**TASK STATEMENT**
Search the records for the string "ipynb", then copy each line that has it.

[Recorded data]
- Opening Delimiter -

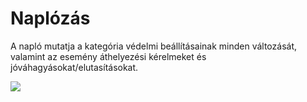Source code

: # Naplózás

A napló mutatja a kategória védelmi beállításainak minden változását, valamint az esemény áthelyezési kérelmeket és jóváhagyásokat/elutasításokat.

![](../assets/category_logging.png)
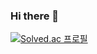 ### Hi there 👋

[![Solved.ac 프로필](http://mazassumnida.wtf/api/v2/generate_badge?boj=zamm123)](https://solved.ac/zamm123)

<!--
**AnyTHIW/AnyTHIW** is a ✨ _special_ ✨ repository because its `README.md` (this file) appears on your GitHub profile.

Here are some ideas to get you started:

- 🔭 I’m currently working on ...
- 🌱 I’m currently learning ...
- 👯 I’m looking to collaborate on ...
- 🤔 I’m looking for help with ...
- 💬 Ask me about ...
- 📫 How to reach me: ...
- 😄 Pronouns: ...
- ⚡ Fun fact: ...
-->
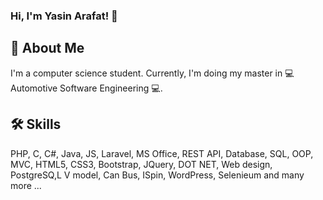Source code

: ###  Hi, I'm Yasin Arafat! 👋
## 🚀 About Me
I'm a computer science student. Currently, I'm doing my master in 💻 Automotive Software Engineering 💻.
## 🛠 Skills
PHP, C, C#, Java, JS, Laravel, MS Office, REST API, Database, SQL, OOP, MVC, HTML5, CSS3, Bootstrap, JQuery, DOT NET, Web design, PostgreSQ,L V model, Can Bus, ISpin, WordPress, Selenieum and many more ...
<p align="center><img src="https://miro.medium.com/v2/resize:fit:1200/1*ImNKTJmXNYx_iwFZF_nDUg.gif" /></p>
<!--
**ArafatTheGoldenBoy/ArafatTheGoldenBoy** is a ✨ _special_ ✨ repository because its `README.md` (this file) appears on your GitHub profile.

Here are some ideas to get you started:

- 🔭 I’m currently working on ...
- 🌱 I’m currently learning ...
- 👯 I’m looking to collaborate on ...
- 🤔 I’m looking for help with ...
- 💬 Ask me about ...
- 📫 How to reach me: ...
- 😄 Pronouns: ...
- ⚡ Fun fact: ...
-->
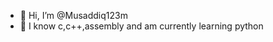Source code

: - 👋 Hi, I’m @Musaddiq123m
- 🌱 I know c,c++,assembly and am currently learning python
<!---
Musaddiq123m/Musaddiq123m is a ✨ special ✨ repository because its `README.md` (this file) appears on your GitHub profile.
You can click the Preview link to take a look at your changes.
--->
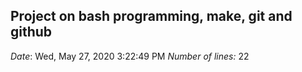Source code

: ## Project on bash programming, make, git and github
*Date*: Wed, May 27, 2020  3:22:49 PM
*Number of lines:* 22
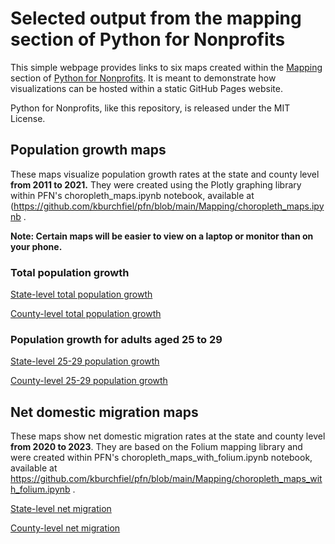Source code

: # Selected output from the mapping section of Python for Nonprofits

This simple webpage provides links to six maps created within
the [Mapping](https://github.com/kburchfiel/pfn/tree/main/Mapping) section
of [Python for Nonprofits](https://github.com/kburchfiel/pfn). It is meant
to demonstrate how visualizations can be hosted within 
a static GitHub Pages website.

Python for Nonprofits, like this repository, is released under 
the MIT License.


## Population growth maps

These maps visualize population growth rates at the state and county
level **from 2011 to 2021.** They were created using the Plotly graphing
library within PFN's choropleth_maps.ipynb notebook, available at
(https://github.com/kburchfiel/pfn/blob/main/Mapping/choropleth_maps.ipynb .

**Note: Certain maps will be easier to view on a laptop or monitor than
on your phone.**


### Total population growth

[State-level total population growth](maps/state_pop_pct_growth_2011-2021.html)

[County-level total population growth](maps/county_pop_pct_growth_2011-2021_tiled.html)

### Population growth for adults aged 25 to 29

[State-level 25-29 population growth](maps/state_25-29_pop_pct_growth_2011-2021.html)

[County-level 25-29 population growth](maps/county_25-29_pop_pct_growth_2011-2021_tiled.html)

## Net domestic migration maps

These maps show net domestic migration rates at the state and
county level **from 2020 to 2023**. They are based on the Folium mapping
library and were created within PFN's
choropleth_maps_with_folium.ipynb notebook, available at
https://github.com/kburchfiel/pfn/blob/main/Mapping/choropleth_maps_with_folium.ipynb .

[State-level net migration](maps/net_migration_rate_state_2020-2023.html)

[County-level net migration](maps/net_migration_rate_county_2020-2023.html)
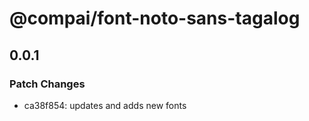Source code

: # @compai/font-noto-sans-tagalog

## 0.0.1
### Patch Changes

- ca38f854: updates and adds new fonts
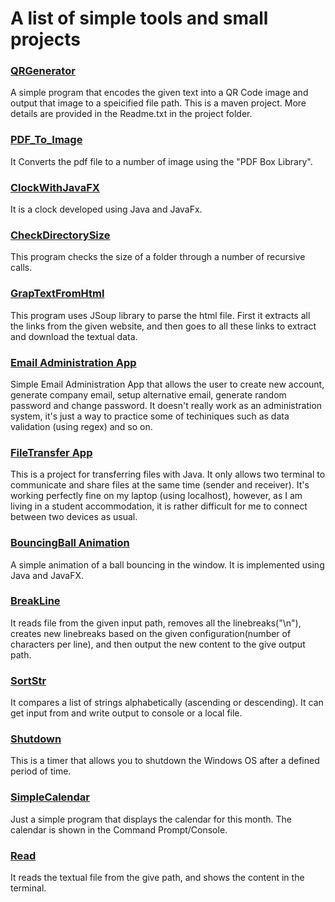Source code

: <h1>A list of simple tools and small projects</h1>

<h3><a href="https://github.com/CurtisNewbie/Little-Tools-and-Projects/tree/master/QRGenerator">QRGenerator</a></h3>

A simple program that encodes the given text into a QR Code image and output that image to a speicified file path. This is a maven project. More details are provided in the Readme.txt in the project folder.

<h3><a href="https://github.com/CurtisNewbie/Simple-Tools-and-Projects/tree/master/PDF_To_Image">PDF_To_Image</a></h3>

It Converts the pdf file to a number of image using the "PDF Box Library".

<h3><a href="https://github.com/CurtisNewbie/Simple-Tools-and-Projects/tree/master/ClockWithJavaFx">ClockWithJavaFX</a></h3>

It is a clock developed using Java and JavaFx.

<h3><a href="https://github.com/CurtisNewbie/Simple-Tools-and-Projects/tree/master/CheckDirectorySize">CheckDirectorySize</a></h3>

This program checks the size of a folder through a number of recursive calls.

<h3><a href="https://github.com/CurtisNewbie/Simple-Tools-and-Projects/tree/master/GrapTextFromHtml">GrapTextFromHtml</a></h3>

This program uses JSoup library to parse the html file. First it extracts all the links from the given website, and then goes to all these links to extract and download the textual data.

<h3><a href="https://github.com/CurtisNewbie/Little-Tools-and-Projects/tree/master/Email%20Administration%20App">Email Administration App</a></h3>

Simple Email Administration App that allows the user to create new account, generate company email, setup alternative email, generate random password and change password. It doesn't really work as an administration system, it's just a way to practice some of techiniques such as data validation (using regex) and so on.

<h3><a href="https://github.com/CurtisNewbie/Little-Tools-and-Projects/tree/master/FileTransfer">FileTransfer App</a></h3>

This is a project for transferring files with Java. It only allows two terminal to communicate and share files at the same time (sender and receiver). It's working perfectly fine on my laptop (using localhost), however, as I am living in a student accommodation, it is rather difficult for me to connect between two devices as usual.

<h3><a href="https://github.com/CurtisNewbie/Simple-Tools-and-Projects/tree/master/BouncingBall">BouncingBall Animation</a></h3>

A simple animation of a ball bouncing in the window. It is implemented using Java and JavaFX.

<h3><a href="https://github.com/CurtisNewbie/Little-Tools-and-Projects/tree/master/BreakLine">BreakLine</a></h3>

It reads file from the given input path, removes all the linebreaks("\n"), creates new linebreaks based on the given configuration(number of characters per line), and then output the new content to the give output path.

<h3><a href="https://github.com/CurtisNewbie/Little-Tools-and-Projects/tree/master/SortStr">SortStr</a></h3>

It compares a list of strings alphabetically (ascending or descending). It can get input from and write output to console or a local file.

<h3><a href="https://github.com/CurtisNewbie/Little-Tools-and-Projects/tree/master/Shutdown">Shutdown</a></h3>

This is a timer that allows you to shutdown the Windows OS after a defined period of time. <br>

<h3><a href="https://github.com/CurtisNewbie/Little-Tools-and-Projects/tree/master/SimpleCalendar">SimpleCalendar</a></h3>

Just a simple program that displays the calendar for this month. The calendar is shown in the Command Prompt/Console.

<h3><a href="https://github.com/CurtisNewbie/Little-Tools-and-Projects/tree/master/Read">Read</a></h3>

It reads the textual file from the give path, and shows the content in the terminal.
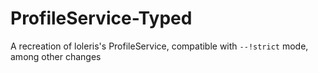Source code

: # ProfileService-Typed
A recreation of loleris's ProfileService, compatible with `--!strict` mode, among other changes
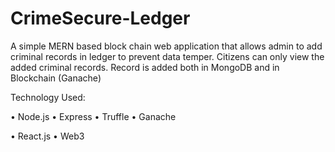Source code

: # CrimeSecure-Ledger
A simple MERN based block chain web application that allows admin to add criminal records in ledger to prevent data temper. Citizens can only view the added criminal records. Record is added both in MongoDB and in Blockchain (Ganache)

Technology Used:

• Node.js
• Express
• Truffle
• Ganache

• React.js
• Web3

- Closing Delimiter -

**THE COMPLETED TASK**
library within PFN's choropleth_maps.ipynb notebook, available at
(https://github.com/kburchfiel/pfn/blob/main/Mapping/choropleth_maps.ipynb .
choropleth_maps_with_folium.ipynb notebook, available at
https://github.com/kburchfiel/pfn/blob/main/Mapping/choropleth_maps_with_folium.ipynb .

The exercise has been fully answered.